[FOM] Alternative foundations?

Kreinovich, Vladik vladik at utep.edu
Fri Feb 21 14:26:04 EST 2014


True, in the HTT approach, sets are there - they are just NOT the fundamental object, they are defined in defined of what the authors call Homotopy Types.

From: Carl Hewitt [mailto:hewitt at concurrency.biz]
Sent: Friday, February 21, 2014 12:23 PM
To: Foundations of Mathematics
Cc: Jay Sulzberger; Kreinovich, Vladik; Staffan Angere; Michael Carroll; David Roberts
Subject: RE: [FOM] Alternative foundations?
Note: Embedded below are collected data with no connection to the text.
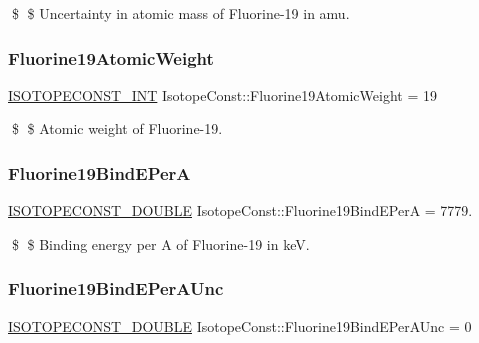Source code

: \$ \$ Uncertainty in atomic mass of Fluorine-\/19 in amu. \mbox{\label{group___isotope_const-_fluorine-_f19_ga713791019daa40d27f91c1863bca69aa}} 
\subsubsection{\texorpdfstring{Fluorine19\+Atomic\+Weight}{Fluorine19AtomicWeight}}
{\footnotesize\ttfamily \mbox{\hyperlink{group___isotope_const-_macros_ga5f18360b3e99483a35c32d789e62621c}{I\+S\+O\+T\+O\+P\+E\+C\+O\+N\+S\+T\+\_\+\+I\+NT}} Isotope\+Const\+::\+Fluorine19\+Atomic\+Weight = 19}

\$ \$ Atomic weight of Fluorine-\/19. \mbox{\label{group___isotope_const-_fluorine-_f19_ga2725e9b3bf29a0ba1bf872d1e5b20fbe}} 
\subsubsection{\texorpdfstring{Fluorine19\+Bind\+E\+PerA}{Fluorine19BindEPerA}}
{\footnotesize\ttfamily \mbox{\hyperlink{group___isotope_const-_macros_ga8f45a7272ce02c0b4c65c44636ed719a}{I\+S\+O\+T\+O\+P\+E\+C\+O\+N\+S\+T\+\_\+\+D\+O\+U\+B\+LE}} Isotope\+Const\+::\+Fluorine19\+Bind\+E\+PerA = 7779.}

\$ \$ Binding energy per A of Fluorine-\/19 in keV. \mbox{\label{group___isotope_const-_fluorine-_f19_ga10f29b7ec7b3e4ebea866bf5b4d02bd8}} 
\subsubsection{\texorpdfstring{Fluorine19\+Bind\+E\+Per\+A\+Unc}{Fluorine19BindEPerAUnc}}
{\footnotesize\ttfamily \mbox{\hyperlink{group___isotope_const-_macros_ga8f45a7272ce02c0b4c65c44636ed719a}{I\+S\+O\+T\+O\+P\+E\+C\+O\+N\+S\+T\+\_\+\+D\+O\+U\+B\+LE}} Isotope\+Const\+::\+Fluorine19\+Bind\+E\+Per\+A\+Unc = 0}

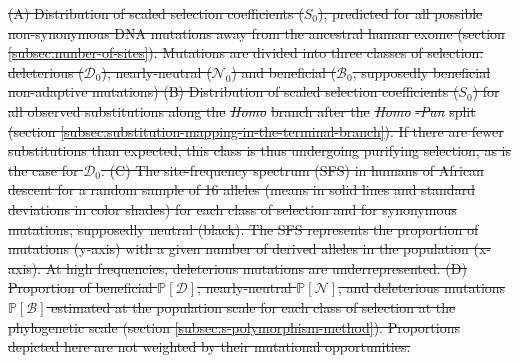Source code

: \documentclass{article} %
\newcommand{\proba}{\mathbb{P}}
\newcommand{\Sphy}{S_{0}}
\newcommand{\SphyDel}{\mathcal{D}_0}
\newcommand{\SphyNeu}{\mathcal{N}_0}
\newcommand{\SphyBen}{\mathcal{B}_0}
\newcommand{\SpopDel}{\mathcal{D}}
\newcommand{\SpopNeu}{\mathcal{N}}
\newcommand{\SpopBen}{\mathcal{B}}
\newcommand{\ProbaPopDel}{\proba [ \SpopDel]}
\newcommand{\ProbaPopNeu}{\proba [ \SpopNeu ]}
\newcommand{\ProbaPopBen}{\proba [ \SpopBen ]}
\providecommand{\DIFdeltex}[1]{{\protect\color{red}\sout{#1}}}                      %
\providecommand{\DIFdelbegin}{} %
\providecommand{\DIFdelFL}[1]{\DIFdel{#1}} %
\providecommand{\DIFdel}[1]{\texorpdfstring{\DIFdeltex{#1}}{}} %
\newcommand{\DIFscaledelfig}{0.5}
\newlength{\DIFdelgraphicswidth} %
\newlength{\DIFdelgraphicsheight} %
\newcommand{\DIFdelincludegraphics}[2][]{%
\sbox{\DIFdelgraphicsbox}{\DIFOincludegraphics[#1]{#2}}%
\settoboxwidth{\DIFdelgraphicswidth}{\DIFdelgraphicsbox} %
\settoboxtotalheight{\DIFdelgraphicsheight}{\DIFdelgraphicsbox} %
\scalebox{\DIFscaledelfig}{%
\parbox[b]{\DIFdelgraphicswidth}{\usebox{\DIFdelgraphicsbox}\\[-\baselineskip] \rule{\DIFdelgraphicswidth}{0em}}\llap{\resizebox{\DIFdelgraphicswidth}{\DIFdelgraphicsheight}{%
\setlength{\unitlength}{\DIFdelgraphicswidth}%
\begin{picture}(1,1)%
\thicklines\linethickness{2pt} %
{\color[rgb]{1,0,0}\put(0,0){\framebox(1,1){}}}%
{\color[rgb]{1,0,0}\put(0,0){\line( 1,1){1}}}%
{\color[rgb]{1,0,0}\put(0,1){\line(1,-1){1}}}%
\end{picture}%
}\hspace*{3pt}}} %
} %
\DeclareRobustCommand{\DIFdelbegin}{\DIFOdelbegin \let\includegraphics\DIFdelincludegraphics} %
\begin{document}
    \DIFdelbegin %
{%
\DIFdelFL{(A) Distribution of scaled selection coefficients ($\Sphy$), predicted for all possible non-synonymous DNA mutations away from the ancestral human exome (section \ref{subsec:nunber-of-sites}).
              Mutations are divided into three classes of selection: deleterious ($\SphyDel$), nearly-neutral ($\SphyNeu$) and beneficial ($\SphyBen$, supposedly beneficial non-adaptive mutations)
              (B) Distribution of scaled selection coefficients ($\Sphy$) for all observed substitutions along the }\textit{\DIFdelFL{Homo}} %
\DIFdelFL{branch after the }\textit{\DIFdelFL{Homo}}%
\DIFdelFL{-}\textit{\DIFdelFL{Pan}} %
\DIFdelFL{split (section \ref{subsec:substitution-mapping-in-the-terminal-branch}).
              If there are fewer substitutions than expected, this class is thus undergoing purifying selection, as is the case for $\SphyDel$.
              (C) The site-frequency spectrum (SFS) in humans of African descent for a random sample of 16 alleles (means in solid lines and standard deviations in color shades) for each class of selection and for synonymous mutations, supposedly neutral (black). The SFS represents the proportion of mutations (y-axis) with a given number of derived alleles in the population (x-axis).
              At high frequencies, deleterious mutations are underrepresented.
              (D) Proportion of beneficial $\ProbaPopDel$, nearly-neutral $\ProbaPopNeu$, and deleterious mutations $\ProbaPopBen$ estimated at the population scale for each class of selection at the phylogenetic scale (section \ref{subsec:s-polymorphism-method}). Proportions depicted here are not weighted by their mutational opportunities.
       }}
\end{document}
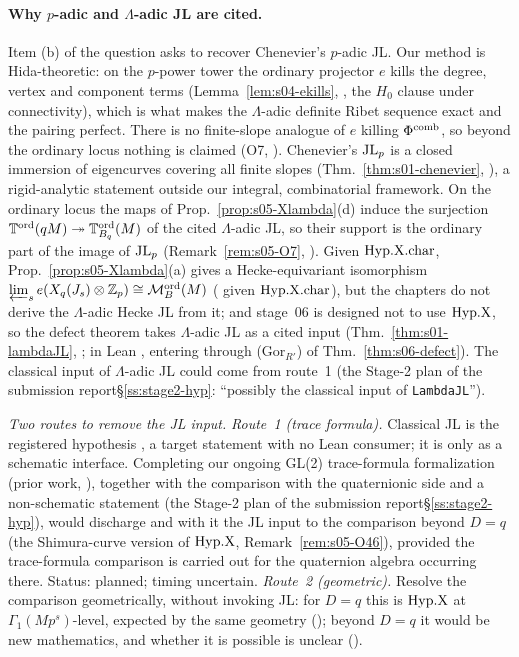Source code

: \paragraph{Why $p$-adic and $\Lambda$-adic JL are cited.} Item (b) of the question asks to recover Chenevier's $p$-adic JL.
Our method is Hida-theoretic: on the $p$-power tower the ordinary projector $e$ kills the degree, vertex and component terms
(Lemma~\ref{lem:s04-ekills}, \stproved{}, the $H_0$ clause under connectivity), which is what makes the $\Lambda$-adic definite Ribet
sequence exact and the pairing perfect. There is no finite-slope analogue of $e$ killing $\Phi^{\mathrm{comb}}$, so beyond the ordinary locus
nothing is claimed (O7, \stopen). Chenevier's $\mathrm{JL}_p$ is a closed immersion of eigencurves covering all finite slopes
(Thm.~\ref{thm:s01-chenevier}, \stcited), a rigid-analytic statement outside our integral, combinatorial framework. On the ordinary
locus the maps of Prop.~\ref{prop:s05-Xlambda}(d) induce the surjection $\mathbb{T}^{\mathrm{ord}}(qM)\twoheadrightarrow\mathbb{T}^{\mathrm{ord}}_{B_q}(M)$ of the
cited $\Lambda$-adic JL, so their support is the ordinary part of the image of $\mathrm{JL}_p$ (Remark~\ref{rem:s05-O7}, \stsketch). Given
$\mathrm{Hyp.X.char}$, Prop.~\ref{prop:s05-Xlambda}(a) gives a Hecke-equivariant isomorphism $\varprojlim_se(X_q(J_s)\otimes\mathbb{Z}_p)\cong\mathcal{M}^{\mathrm{ord}}_B(M)$
(\stproved{} given $\mathrm{Hyp.X.char}$), but the chapters do not derive the $\Lambda$-adic Hecke JL from it; and stage~06 is designed not to
use $\mathrm{Hyp.X}$, so the defect theorem takes $\Lambda$-adic JL as a cited input (Thm.~\ref{thm:s01-lambdaJL}, \stcited; in Lean
, entering through (Gor$_{R'}$) of Thm.~\ref{thm:s06-defect}). The classical input of $\Lambda$-adic JL could come from route~1
(\ifdefined\sOOnoplan the Stage-2 plan of the submission report\else\S\ref{ss:stage2-hyp}\fi: ``possibly the classical input of
\texttt{LambdaJL}'').

\emph{Two routes to remove the JL input.} \emph{Route~1 (trace formula).} Classical JL is the registered hypothesis
, a target statement with no Lean consumer; it is \stformal{} only as a schematic interface. Completing our
ongoing GL(2) trace-formula formalization (prior work, ), together with the comparison
with the quaternionic side and a non-schematic statement (\ifdefined\sOOnoplan the Stage-2 plan of the submission report\else\S\ref{ss:stage2-hyp}\fi), would discharge  and with
it the JL input to the comparison beyond $D=q$ (the Shimura-curve version of $\mathrm{Hyp.X}$, Remark~\ref{rem:s05-O46}), provided the trace-formula comparison is carried out for the quaternion algebra occurring there. Status: planned; timing uncertain. \emph{Route~2 (geometric).} Resolve the comparison
geometrically, without invoking JL: for $D=q$ this is $\mathrm{Hyp.X}$ at $\Gamma_1(Mp^s)$-level, expected by the same geometry (\stexp);
beyond $D=q$ it would be new mathematics, and whether it is possible is unclear (\stopen).

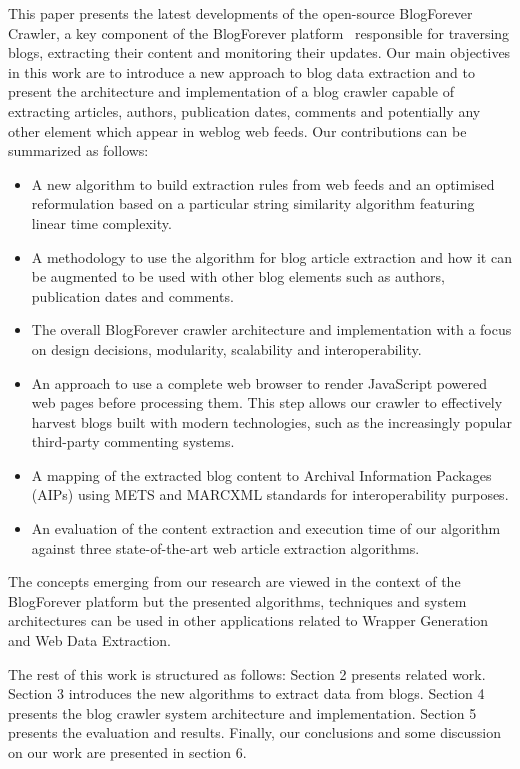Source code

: This paper presents the latest developments of the open-source 
BlogForever Crawler, a key component of the BlogForever 
platform~\cite{kasioumis2013towards} responsible for traversing blogs, 
extracting their content and monitoring their updates. Our main 
objectives in this work are to introduce a new approach to blog data 
extraction and to present the architecture and implementation of a blog 
crawler capable of extracting articles, authors, publication dates, 
comments and potentially any other element which appear in weblog
web feeds. Our contributions can be summarized as follows:

\begin{itemize}
\item 
A new algorithm to build extraction rules from web feeds and an optimised 
reformulation based on a particular string similarity algorithm featuring
linear time complexity.
\item 
A methodology to use the algorithm for blog article extraction and how 
it can be augmented to be used with other blog elements such as authors, 
publication dates and comments.
\item 
The overall BlogForever crawler architecture and implementation with a 
focus on design decisions, modularity, scalability and interoperability.
\item 
An approach to use a complete web browser to render JavaScript powered 
web pages before processing them. This step allows our crawler to 
effectively harvest blogs built with modern technologies, such as 
the increasingly popular third-party commenting systems.
\item 
A mapping of the extracted blog content to Archival Information Packages 
(AIPs) using METS and MARCXML standards for interoperability purposes.
\item 
An evaluation of the content extraction and execution time of our 
algorithm against three state-of-the-art web article extraction algorithms.\\
\end{itemize}

The concepts emerging from our research are viewed in the context of the 
BlogForever platform but the presented algorithms, techniques and system 
architectures can be used in other applications related to Wrapper 
Generation and Web Data Extraction.

The rest of this work is structured as follows: Section 2 presents 
related work. Section 3 introduces the new algorithms to extract data 
from blogs. Section 4 presents the blog crawler system architecture and 
implementation. Section 5 presents the evaluation and results. Finally, 
our conclusions and some discussion on our work are presented in section 6.

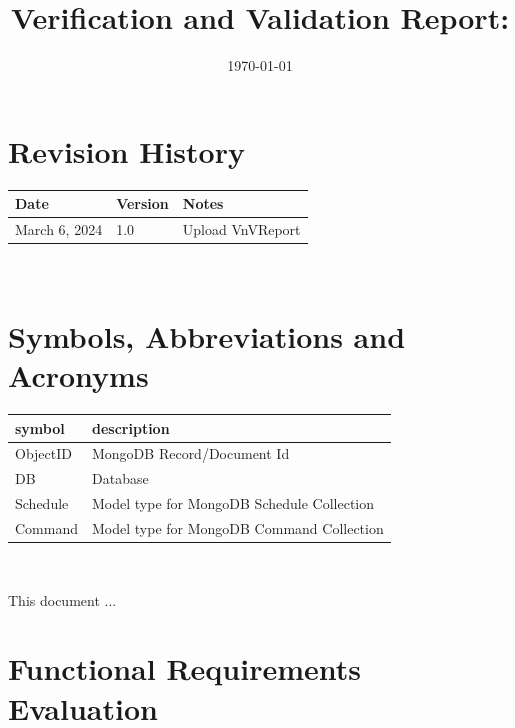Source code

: \documentclass[12pt, titlepage]{article}
\begin{document}
\title{Verification and Validation Report: \progname} 
\author{\authname}
\date{\today}
	
\maketitle


\section{Revision History}

\begin{tabularx}{\textwidth}{p{3cm}p{2cm}X}
\toprule {\bf Date} & {\bf Version} & {\bf Notes}\\
\midrule
March 6, 2024 & 1.0 & Upload VnVReport\\
\bottomrule
\end{tabularx}

~\newpage

\section{Symbols, Abbreviations and Acronyms}

\renewcommand{\arraystretch}{1.2}
\begin{tabular}{l l} 
  \toprule		
  \textbf{symbol} & \textbf{description}\\
  \midrule 
  ObjectID & MongoDB Record/Document Id\\
  DB & Database\\
  Schedule & Model type for MongoDB Schedule Collection \\
  Command & Model type for MongoDB Command Collection \\
  \bottomrule
\end{tabular}\\


\newpage

\tableofcontents

\listoftables %

\listoffigures %

\newpage


This document ...

\section{Functional Requirements Evaluation}
\end{document}
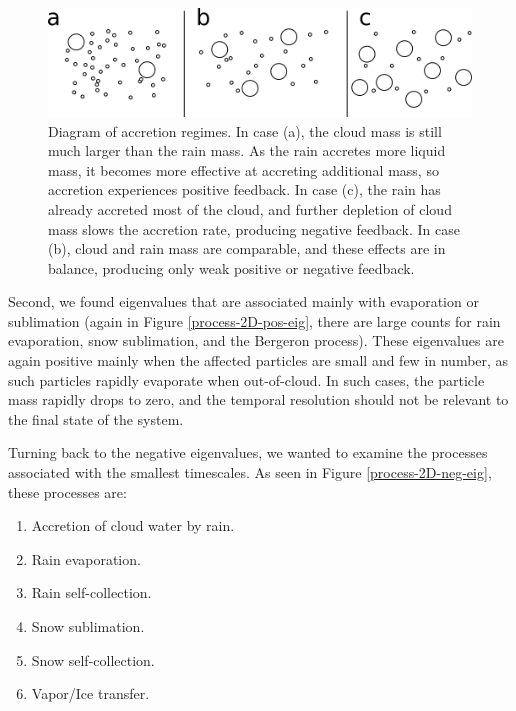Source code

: \documentclass [11pt, proquest] {uwthesis}[2020/02/24]
\begin{document}
\begin{figure}[htbp]
  \includegraphics[width=6.5in]{./accretion_regimes.png}
  \caption[Diagram of accretion regimes]{Diagram of accretion regimes. In case (a), the cloud mass is still much larger than the rain mass. As the rain accretes more liquid mass, it becomes more effective at accreting additional mass, so accretion experiences positive feedback. In case (c), the rain has already accreted most of the cloud, and further depletion of cloud mass slows the accretion rate, producing negative feedback. In case (b), cloud and rain mass are comparable, and these effects are in balance, producing only weak positive or negative feedback.}
  \label{accretion-regimes}
\end{figure}

Second, we found eigenvalues that are associated mainly with evaporation or sublimation (again in Figure \ref{process-2D-pos-eig}, there are large counts for rain evaporation, snow sublimation, and the Bergeron process). These eigenvalues are again positive mainly when the affected particles are small and few in number, as such particles rapidly evaporate when out-of-cloud. In such cases, the particle mass rapidly drops to zero, and the temporal resolution should not be relevant to the final state of the system.

Turning back to the negative eigenvalues, we wanted to examine the processes associated with the smallest timescales. As seen in Figure \ref{process-2D-neg-eig}, these processes are:

\begin{enumerate}
\item Accretion of cloud water by rain.
\item Rain evaporation.
\item Rain self-collection.
\item Snow sublimation.
\item Snow self-collection.
\item Vapor/Ice transfer.
\end{enumerate}
\end{document}
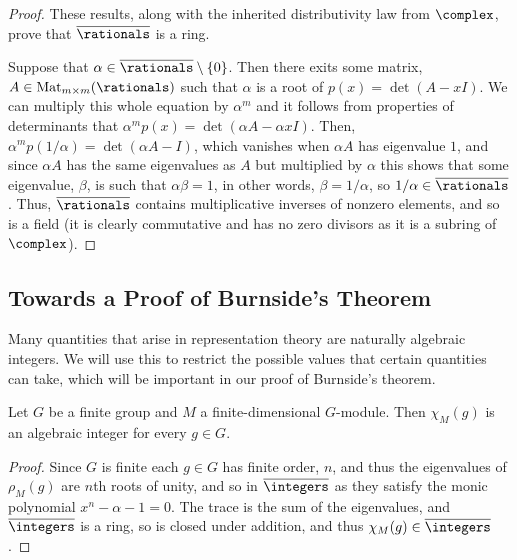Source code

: \documentclass[fleqn]{NotesClass}
\DeclareMathOperator{\Mat}{Mat}
\newcommand{\algNumbers}{\overline{\rationals}}
\newcommand{\algIntegers}{\overline{\integers}}
\begin{document}
\begin{prp}{}{}
\begin{proof}
            These results, along with the inherited distributivity law from \(\complex\), prove that \(\algNumbers\) is a ring.
            
            \Step{\(\algNumbers\) is a Field}
            Suppose that \(\alpha \in \algNumbers \setminus \{0\}\).
            Then there exits some matrix, \(A \in \Mat_{m \times m}(\rationals)\) such that \(\alpha\) is a root of \(p(x) = \det(A - xI)\).
            We can multiply this whole equation by \(\alpha^m\) and it follows from properties of determinants that \(\alpha^m p(x) = \det(\alpha A - \alpha x I)\).
            Then, \(\alpha^m p(1/\alpha) = \det(\alpha A - I)\), which vanishes when \(\alpha A\) has eigenvalue \(1\), and since \(\alpha A\) has the same eigenvalues as \(A\) but multiplied by \(\alpha\) this shows that some eigenvalue, \(\beta\), is such that \(\alpha \beta = 1\), in other words, \(\beta = 1/\alpha\), so \(1/\alpha \in \algNumbers\).
            Thus, \(\algNumbers\) contains multiplicative inverses of nonzero elements, and so is a field  (it is clearly commutative and has no zero divisors as it is a subring of \(\complex\)).
        \end{proof}
    \end{prp}
    
    \subsection{Towards a Proof of Burnside's Theorem}
    Many quantities that arise in representation theory are naturally algebraic integers.
    We will use this to restrict the possible values that certain quantities can take, which will be important in our proof of Burnside's theorem.
    
    \begin{lma}{}{}
        Let \(G\) be a finite group and \(M\) a finite-dimensional \(G\)-module.
        Then \(\chi_M(g)\) is an algebraic integer for every \(g \in G\).
        \begin{proof}
            Since \(G\) is finite each \(g \in G\) has finite order, \(n\), and thus the eigenvalues of \(\rho_M(g)\) are \(n\)th roots of unity, and so in \(\algIntegers\) as they satisfy the monic polynomial \(x^n - \alpha - 1 = 0\).
            The trace is the sum of the eigenvalues, and \(\algIntegers\) is a ring, so is closed under addition, and thus \(\chi_M(g) \in \algIntegers\).
        \end{proof}
    \end{lma}
    
\end{document}
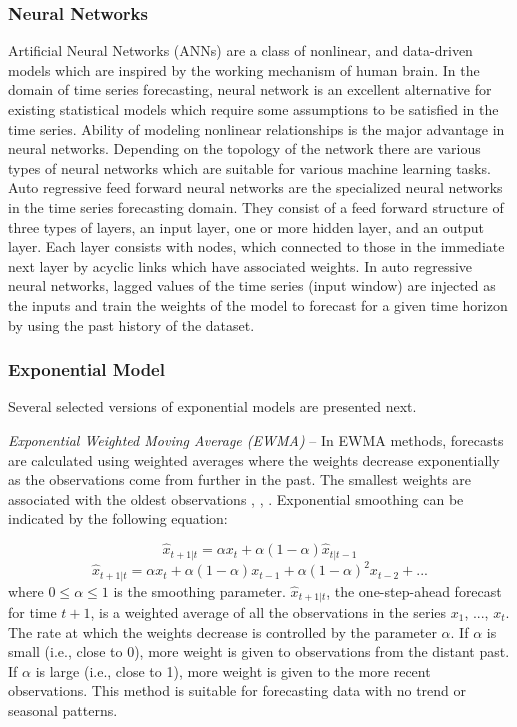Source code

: \subsubsection{Neural Networks}
Artificial Neural Networks (ANNs) are a class of nonlinear, and data-driven models which are inspired by the working mechanism of human brain. In the domain of time series forecasting, neural network is an excellent alternative for existing statistical models which require some assumptions to be satisfied in the time series. Ability of modeling nonlinear relationships is the major advantage in neural networks. Depending on the topology of the network there are various types of neural networks which are suitable for various machine learning tasks. Auto regressive feed forward neural networks \cite{Forecasting_OTexts} are the specialized neural networks in the time series forecasting domain. They consist of a feed forward structure of three types of layers, an input layer, one or more hidden layer, and an output layer. Each layer consists with nodes, which connected to those in the immediate next layer by acyclic links which have associated weights. In auto regressive neural networks, lagged values of the time series (input window) are injected as the inputs and train the weights of the model to forecast for a given time horizon by using the past history of the dataset. 

\subsubsection{Exponential Model}
Several selected versions of exponential models are presented next.

\noindent
\textit{Exponential Weighted Moving Average (EWMA)} --
In EWMA methods, forecasts are calculated using weighted averages where the weights decrease exponentially as the observations come from further in the past. The smallest weights are associated with the oldest observations \cite{Forecasting_OTexts}, \cite{STAT510}, \cite{StatSoft}. Exponential smoothing can be indicated by the following equation:

	$$\hat{x}_{t+1|t}=\alpha x_t +\alpha(1-\alpha)\hat{x}_{t|t-1}$$
	$$\hat{x}_{t+1|t}=\alpha x_t +\alpha(1-\alpha)x_{t-1}+\alpha(1-\alpha)^2x_{t-2}+...$$
where $0\leq \alpha \leq 1$ is the smoothing parameter. $\hat{x}_{t+1|t}$, the one-step-ahead forecast for time $t+1$, is a weighted average of all the observations in the series $x_1$, ..., $x_t$. The rate at which the weights decrease is controlled by the parameter $\alpha$. If $\alpha$ is small (i.e., close to 0), more weight is given to observations from the distant past. If $\alpha$ is large (i.e., close to 1), more weight is given to the more recent observations. This method is suitable for forecasting data with no trend or seasonal patterns.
Dana Scott [1967] pointed out that foundations need *both* types and *sets*:



"there is only one satisfactory way of avoiding the paradoxes: namely, the use of some form of the theory of types... the best way to regard Zermelo's theory is as a simplification and extension of Russell's ...simple theory of types. Now Russell made his types explicit in his notation and Zermelo left them implicit. It is a mistake to leave something so important invisible..."



"As long as an idealistic manner of speaking about abstract objects is popular in mathematics, people will speak about collections of objects, and then collections of collections of ... of collections. In other words *set theory is inevitable*."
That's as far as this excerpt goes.